4. Testing and prototyping the proposed sub-module (Step by step)

Distribution of the bike trips by weekday

This is to analyze the bike trips distribution by week of day. Violin plots allow to visualize the distribution of a numeric variable for one or several groups. They are very well adapted for large dataset. We will be using the plotly to plot violin plot by having the week of day as x-axis and number of trips as the y-axis, split by the week of day as color to differentiate. In addition, a boxplot could summarizes the distribution of the number of trips by week of day. As in boxplot it only has the median, thus a mean value is added to show the average. Lastly, add a title, x-axis, y-axis labels to the violin plot.

#plot the violin 
fig <- fordistribution %>%
  plot_ly(
    x = ~week_of_day, 
    y = ~number_of_trips,
    split = ~week_of_day,
    type = 'violin',
    box = list(
      visible = T
    ),
    meanline = list(
      visible = T,
      color = 'darkblue'
    )
  ) 
# add title and label
fig <- fig %>%
  layout(
    title = "Distribution of the bike trips in week of day",
    xaxis = list(
      title = "Week of Day"
    ),
    yaxis = list(
      title = "Number of Trips",
      zeroline = F
    )
  )

fig

Anyalyze each bike’s utilization

We define the utilization as the frequency of the bike used in a day. This is to display each bike’s utilization by the histogram throughout the month. We have further added the user type as fill to know out of the total number of trips, to get an general idea of the distribution of the bike used by customer or subscriber.

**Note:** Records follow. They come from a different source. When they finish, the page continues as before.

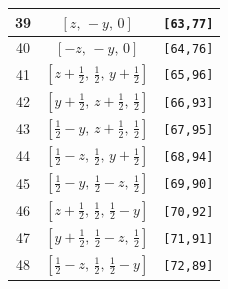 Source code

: \documentclass[fleqn,8pt]{jsarticle}
\begin{document}
\begin{longtable}{ccc}
39 & $\left[ z,\, - y,\, 0 \right]$ & {\tt [63,77]} \\ \hline
40 & $\left[ - z,\, - y,\, 0 \right]$ & {\tt [64,76]} \\ \hline
41 & $\left[ z + \frac{1}{2},\, \frac{1}{2},\, y + \frac{1}{2} \right]$ & {\tt [65,96]} \\ \hline
42 & $\left[ y + \frac{1}{2},\, z + \frac{1}{2},\, \frac{1}{2} \right]$ & {\tt [66,93]} \\ \hline
43 & $\left[ \frac{1}{2} - y,\, z + \frac{1}{2},\, \frac{1}{2} \right]$ & {\tt [67,95]} \\ \hline
44 & $\left[ \frac{1}{2} - z,\, \frac{1}{2},\, y + \frac{1}{2} \right]$ & {\tt [68,94]} \\ \hline
45 & $\left[ \frac{1}{2} - y,\, \frac{1}{2} - z,\, \frac{1}{2} \right]$ & {\tt [69,90]} \\ \hline
46 & $\left[ z + \frac{1}{2},\, \frac{1}{2},\, \frac{1}{2} - y \right]$ & {\tt [70,92]} \\ \hline
47 & $\left[ y + \frac{1}{2},\, \frac{1}{2} - z,\, \frac{1}{2} \right]$ & {\tt [71,91]} \\ \hline
48 & $\left[ \frac{1}{2} - z,\, \frac{1}{2},\, \frac{1}{2} - y \right]$ & {\tt [72,89]} \\
\end{longtable}
\renewcommand{\arraystretch}{1.2}
\end{document}
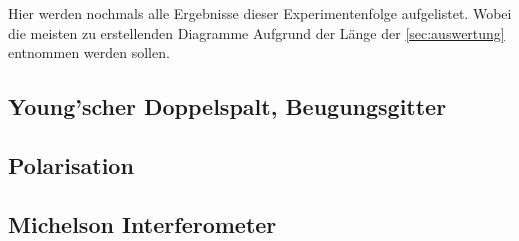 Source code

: \documentclass[12pt,english,ngerman]{scrartcl}
\begin{document}
Hier werden nochmals alle Ergebnisse dieser Experimentenfolge aufgelistet.
Wobei die meisten zu erstellenden Diagramme Aufgrund der Länge der
\autoref{sec:auswertung} entnommen werden sollen.

\subsection{Young'scher Doppelspalt, Beugungsgitter}


\subsection{Polarisation}


\subsection{Michelson Interferometer}


\newpage
\printbibliography
\listoffigures
\listoftables
\end{document}
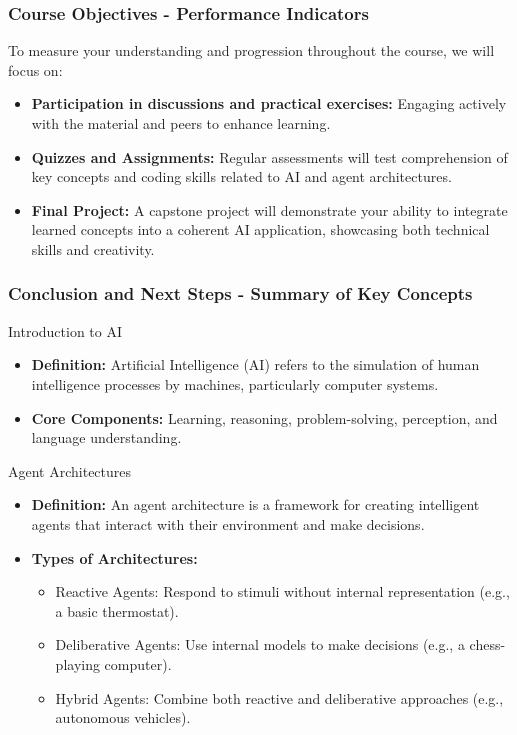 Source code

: \documentclass[aspectratio=169]{beamer}
\begin{document}
\begin{frame}
    \frametitle{Course Objectives - Performance Indicators}
    To measure your understanding and progression throughout the course, we will focus on:
    \begin{itemize}
        \item \textbf{Participation in discussions and practical exercises:} Engaging actively with the material and peers to enhance learning.
        \item \textbf{Quizzes and Assignments:} Regular assessments will test comprehension of key concepts and coding skills related to AI and agent architectures.
        \item \textbf{Final Project:} A capstone project will demonstrate your ability to integrate learned concepts into a coherent AI application, showcasing both technical skills and creativity.
    \end{itemize}
\end{frame}

\begin{frame}[fragile]
    \frametitle{Conclusion and Next Steps - Summary of Key Concepts}
    \begin{block}{Introduction to AI}
        \begin{itemize}
            \item \textbf{Definition:} Artificial Intelligence (AI) refers to the simulation of human intelligence processes by machines, particularly computer systems.
            \item \textbf{Core Components:} Learning, reasoning, problem-solving, perception, and language understanding.
        \end{itemize}
    \end{block}
    
    \begin{block}{Agent Architectures}
        \begin{itemize}
            \item \textbf{Definition:} An agent architecture is a framework for creating intelligent agents that interact with their environment and make decisions.
            \item \textbf{Types of Architectures:}
            \begin{itemize}
                \item Reactive Agents: Respond to stimuli without internal representation (e.g., a basic thermostat).
                \item Deliberative Agents: Use internal models to make decisions (e.g., a chess-playing computer).
                \item Hybrid Agents: Combine both reactive and deliberative approaches (e.g., autonomous vehicles).
            \end{itemize}
        \end{itemize}
    \end{block}
\end{frame}
\end{document}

The prototype below is using bike id “4770” as an example, when it come to the application, we will allow user to select the bikeid from the user interface to look at the individual level of the bike.

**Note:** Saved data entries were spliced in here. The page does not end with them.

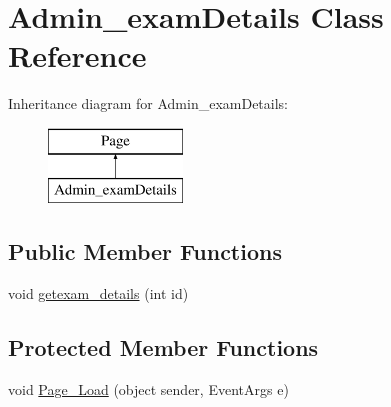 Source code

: \hypertarget{class_admin__exam_details}{}\section{Admin\+\_\+exam\+Details Class Reference}
\label{class_admin__exam_details}
Inheritance diagram for Admin\+\_\+exam\+Details\+:\begin{figure}[H]
\begin{center}
\leavevmode
\includegraphics[height=2.000000cm]{class_admin__exam_details}
\end{center}
\end{figure}
\subsection*{Public Member Functions}
\begin{DoxyCompactItemize}
\item 
void \mbox{\hyperlink{class_admin__exam_details_a9cfbc923d62fce62b53e61ce1796c97a}{getexam\+\_\+details}} (int id)
\end{DoxyCompactItemize}
\subsection*{Protected Member Functions}
\begin{DoxyCompactItemize}
\item 
void \mbox{\hyperlink{class_admin__exam_details_ad014a034b0275bc06c370cb1237510a3}{Page\+\_\+\+Load}} (object sender, Event\+Args e)
\end{DoxyCompactItemize}

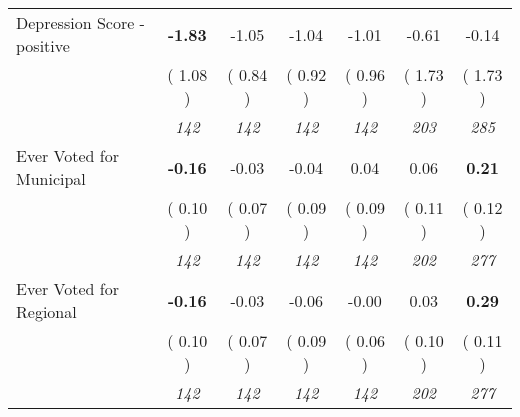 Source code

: \begin{tabular}{l c c c c c c}
Depression Score - positive & \textbf{     -1.83 } &     -1.05 &     -1.04 &     -1.01 &     -0.61 &     -0.14 \\
& (     1.08 ) & (     0.84 ) & (     0.92 ) & (     0.96 ) & (     1.73 ) & (     1.73 ) \\
& \textit{ 142 } & \textit{ 142 } & \textit{ 142 } & \textit{ 142 } & \textit{ 203 } & \textit{ 285 } \\
Ever Voted for Municipal & \textbf{     -0.16 } &     -0.03 &     -0.04 &      0.04 &      0.06 & \textbf{      0.21 } \\
& (     0.10 ) & (     0.07 ) & (     0.09 ) & (     0.09 ) & (     0.11 ) & (     0.12 ) \\
& \textit{ 142 } & \textit{ 142 } & \textit{ 142 } & \textit{ 142 } & \textit{ 202 } & \textit{ 277 } \\
Ever Voted for Regional & \textbf{     -0.16 } &     -0.03 &     -0.06 &     -0.00 &      0.03 & \textbf{      0.29 } \\
& (     0.10 ) & (     0.07 ) & (     0.09 ) & (     0.06 ) & (     0.10 ) & (     0.11 ) \\
& \textit{ 142 } & \textit{ 142 } & \textit{ 142 } & \textit{ 142 } & \textit{ 202 } & \textit{ 277 } \\
\bottomrule
\end{tabular}
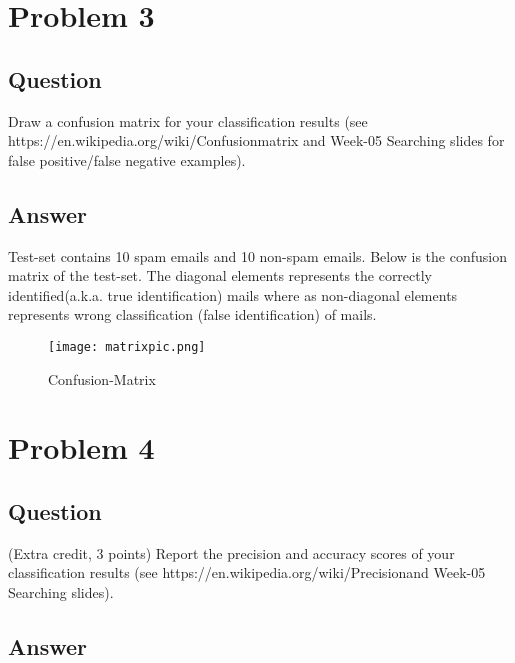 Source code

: \documentclass[letterpaper,12pt]{article}
\begin{document}


\newline
\section{Problem 3}

\subsection{Question}
\vspace*{10pt}
Draw a confusion matrix for your classification results (see https://en.wikipedia.org/wiki/Confusionmatrix and Week-05 Searching slides for false positive/false negative examples).

\subsection{Answer}
\vspace{2mm}

Test-set contains 10 spam emails and 10 non-spam emails. Below is the confusion matrix of the test-set. The diagonal elements represents the correctly identified(a.k.a. true identification) mails where as non-diagonal elements represents wrong classification (false identification) of mails.

\begin{figure}
\texttt{[image: matrixpic.png]}
\caption{Confusion-Matrix}
\end{figure}

\vspace{2mm}
\vspace*{5pt}
\section{Problem 4}

\subsection{Question}
\vspace*{10pt}
  (Extra credit, 3 points) Report the precision and accuracy scores of your classification results (see https://en.wikipedia.org/wiki/Precisionand Week-05 Searching slides).

\subsection{Answer}
\vspace{2mm}
\end{document}
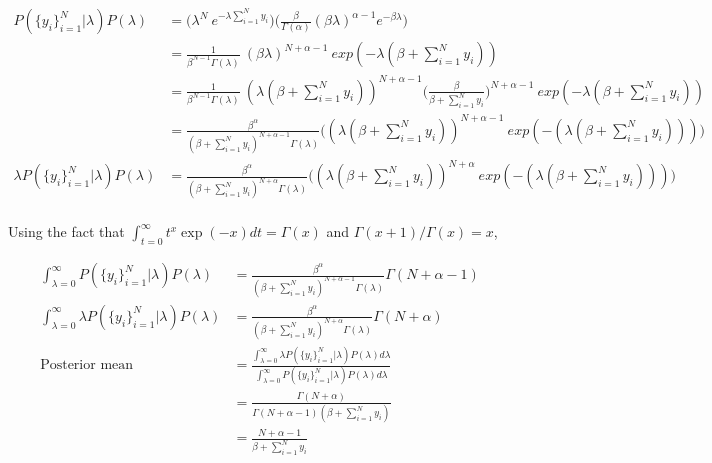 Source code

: \documentclass[11pt, fleqn]{article}
\begin{document}
\begin{equation*}
    \begin{aligned}
        P(\{y_i\}_{i=1}^N|\lambda) P(\lambda) &= \bigg( \lambda^N \  e^{-\lambda \sum_{i=1}^N y_i} \bigg) \bigg( \frac{\beta}{\Gamma(\alpha)} (\beta\lambda)^{\alpha-1} e^{-\beta\lambda} \bigg) \\
            &= \frac{1}{\beta^{N-1} \Gamma(\lambda)}\  (\beta\lambda)^{N+\alpha-1}\ exp(-\lambda (\beta + \sum_{i=1}^N y_i)) \\
            &= \frac{1}{\beta^{N-1} \Gamma(\lambda)}\ (\lambda(\beta + \sum_{i=1}^N y_i))^{N+\alpha-1} \bigg(\frac{\beta}{\beta + \sum_{i=1}^N y_i}\bigg)^{N+\alpha-1}\ exp(-\lambda (\beta + \sum_{i=1}^N y_i)) \\
            &= \frac{\beta^\alpha}{(\beta + \sum_{i=1}^N y_i)^{N+\alpha-1} \Gamma(\lambda)} \bigg( (\lambda (\beta + \sum_{i=1}^N y_i))^{N+\alpha-1}\ exp(- (\lambda (\beta + \sum_{i=1}^N y_i))) \bigg) \\
        \lambda P(\{y_i\}_{i=1}^N|\lambda) P(\lambda) &= \frac{\beta^\alpha}{(\beta + \sum_{i=1}^N y_i)^{N+\alpha} \Gamma(\lambda)} \bigg( (\lambda (\beta + \sum_{i=1}^N y_i))^{N+\alpha}\ exp(- (\lambda (\beta + \sum_{i=1}^N y_i))) \bigg) \\
    \end{aligned}
\end{equation*}

Using the fact that $\int_{t=0}^\infty t^x \exp(-x) dt = \Gamma(x)$ and $\Gamma(x+1)/\Gamma(x) = x$,

\begin{equation*}
    \begin{aligned}
        \int_{\lambda=0}^\infty P(\{y_i\}_{i=1}^N|\lambda) P(\lambda) &= \frac{\beta^\alpha}{(\beta + \sum_{i=1}^N y_i)^{N+\alpha-1} \Gamma(\lambda)} \Gamma(N+\alpha-1) \\
        \int_{\lambda=0}^\infty \lambda P(\{y_i\}_{i=1}^N|\lambda) P(\lambda) &= \frac{\beta^\alpha}{(\beta + \sum_{i=1}^N y_i)^{N+\alpha} \Gamma(\lambda)} \Gamma(N+\alpha) \\
        \text{Posterior mean } &= \frac{\int_{\lambda=0}^{\infty} \lambda P(\{y_i\}_{i=1}^N|\lambda) P(\lambda) d\lambda}{\int_{\lambda=0}^{\infty} P(\{y_i\}_{i=1}^N|\lambda) P(\lambda) d\lambda} \\
            &= \frac{\Gamma(N+\alpha)}{\Gamma(N+\alpha-1)(\beta + \sum_{i=1}^N y_i)} \\
            &= \frac{N+\alpha-1}{\beta + \sum_{i=1}^N y_i}
    \end{aligned}
\end{equation*}
\end{document}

First pass a value and subset the data. In the actual App, the value will be passed via selector on UI. Secondly, plot the histogram using ggplot, use day of the month as the x-axis and fill with user type. Lastly, add a title to the graph.

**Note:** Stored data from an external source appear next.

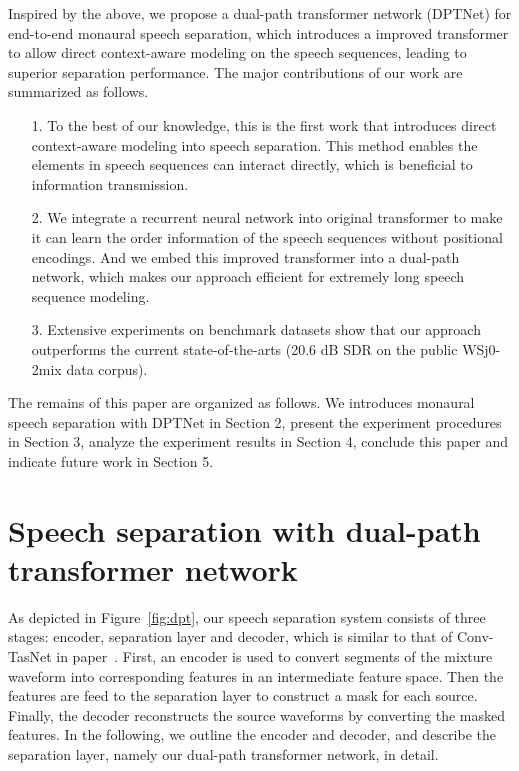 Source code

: \documentclass[a4paper]{article}
\begin{document}
Inspired by the above, we propose a dual-path transformer network (DPTNet) for end-to-end monaural speech separation, which introduces a improved transformer to allow direct context-aware modeling on the speech sequences, leading to superior separation performance. The major contributions of our work are summarized as follows.

\begin{itemize}
\item[1.] To the best of our knowledge, this is the first work that introduces direct context-aware modeling into speech separation. This method enables the elements in speech sequences can interact directly, which is beneficial to information transmission.
\item[2.] We integrate a recurrent neural network into original transformer to make it can learn the order information of the speech sequences without positional encodings. And we embed this improved transformer into a dual-path network, which makes our approach efficient for extremely long speech sequence modeling.
\item[3.] Extensive experiments on benchmark datasets show that our approach outperforms the current state-of-the-arts (20.6 dB SDR on the public WSj0-2mix data corpus).
\end{itemize}



The remains of this paper are organized as follows. We introduces monaural speech separation with DPTNet in Section 2, present the experiment procedures in Section 3, analyze the experiment results in Section 4, conclude this paper and indicate future work in Section 5.

\section{Speech separation with dual-path transformer network}

As depicted in Figure~\ref{fig:dpt}, our speech separation system consists of three stages: encoder, separation layer and decoder, which is similar to that of Conv-TasNet in paper~\cite{luo2019conv}. First, an encoder is used to convert segments of the mixture waveform into corresponding features in an intermediate feature space. Then the features are feed to the separation layer to construct a mask for each source. Finally, the decoder reconstructs the source waveforms by converting the masked features. In the following, we outline the encoder and decoder, and describe the separation layer, namely our dual-path transformer network, in detail.
\end{document}
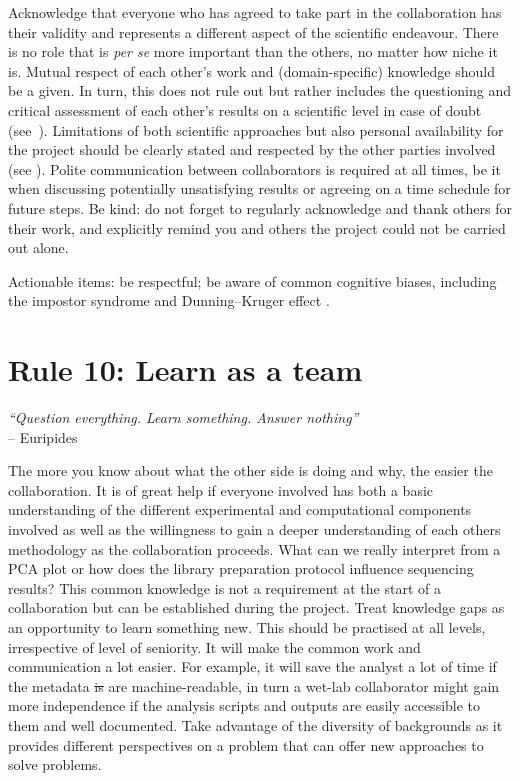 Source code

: \documentclass{article}
\begin{document}
Acknowledge that everyone who has agreed to take part in the collaboration has their validity and represents a different aspect of the scientific endeavour. There is no role that is \textit{per se} more important than the others, no matter how niche it is. Mutual respect of each other’s work and (domain-specific) knowledge should be a given. In turn, this does not rule out but rather includes the questioning and critical assessment of each other's results on a scientific level in case of doubt (see~). Limitations of both scientific approaches but also personal availability for the project should be clearly stated and respected by the other parties involved (see ). Polite communication between collaborators is required at all times, be it when discussing potentially unsatisfying results or agreeing on a time schedule for future steps. Be kind: do not forget to regularly acknowledge and thank others for their work, and explicitly remind you and others the project could not be carried out alone.

Actionable items: be respectful; be aware of common cognitive biases, including the impostor syndrome \cite{clance1978imposter} and Dunning–Kruger effect \cite{kruger1999unskilled}.

\section*{Rule 10: Learn as a team} %
\label{rule10_learn}

\begin{flushright}
\rightskip=1cm\textit{``Question everything. Learn something. Answer nothing''} \\
\vspace{.2em}
\rightskip=0cm -- Euripides 
\end{flushright}

The more you know about what the other side is doing and why, the easier the collaboration. It is of great help if everyone involved has both a basic understanding of the different experimental and computational components involved as well as the willingness to gain a deeper understanding of each others methodology as the collaboration proceeds. What can we really interpret from a PCA plot or how does the library preparation protocol influence sequencing results? This common knowledge is not a requirement at the start of a collaboration but can be established during the project. Treat knowledge gaps as an opportunity to learn something new. This should be practised at all levels, irrespective of level of seniority. It will make the common work and communication a lot easier. For example, it will save the analyst a lot of time if the metadata {\color{red} \sout{is} are} machine-readable, in turn a wet-lab collaborator might gain more independence if the analysis scripts and outputs are easily accessible to them and well documented. Take advantage of the diversity of backgrounds as it provides different perspectives on a problem that can offer new approaches to solve problems.
\end{document}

#pass a value and subset the data, in the actual App, the value will be passed via selector on UI 
utilization <- trip_data[trip_data$bikeid==c(4770), ]
utilization <- subset(trip_data, bikeid==c(4770))

#plot the histogram 
histogram <- ggplot(utilization, aes(x= day, fill = usertype))+
  geom_histogram(color="black")

#add title
print(histogram + ggtitle("Bike utilization in a month with user type"))

5. Storyboard

User will first have an overview of the frequency of the bike been used in a month in boxplot for each weekday. And then user could drill down to the individual bike by filtering the bike ID which will be enabled later and have a closer look at the bike uitilization each day in a month.

Thank you for your time reading my blog.

6. References

Sathishkumar and Cho (2020). Season wise bike sharing demand analysis using random forest algorithm. Computational intelligence.

Dai et al (2020). Visual analytics of urban transportation from a bike-sharing and taxi perspective. The Visualization Society of Japan 2020.

Yan et al (2018). Visual analytics of bike-sharing data based on tensor factorization. The Visualization Society of Japan 2018.

Oliveira et al (2016). Visual analysis of bike-sharing systems. 60 (2016) 119-112. Computers & Graphics.

El-Assi et al (2015). Effects of built environment and weather on bike sharing demand: a station level analysis of commercial bike sharing in Toronto. Springer Science+Business Media New York 2015.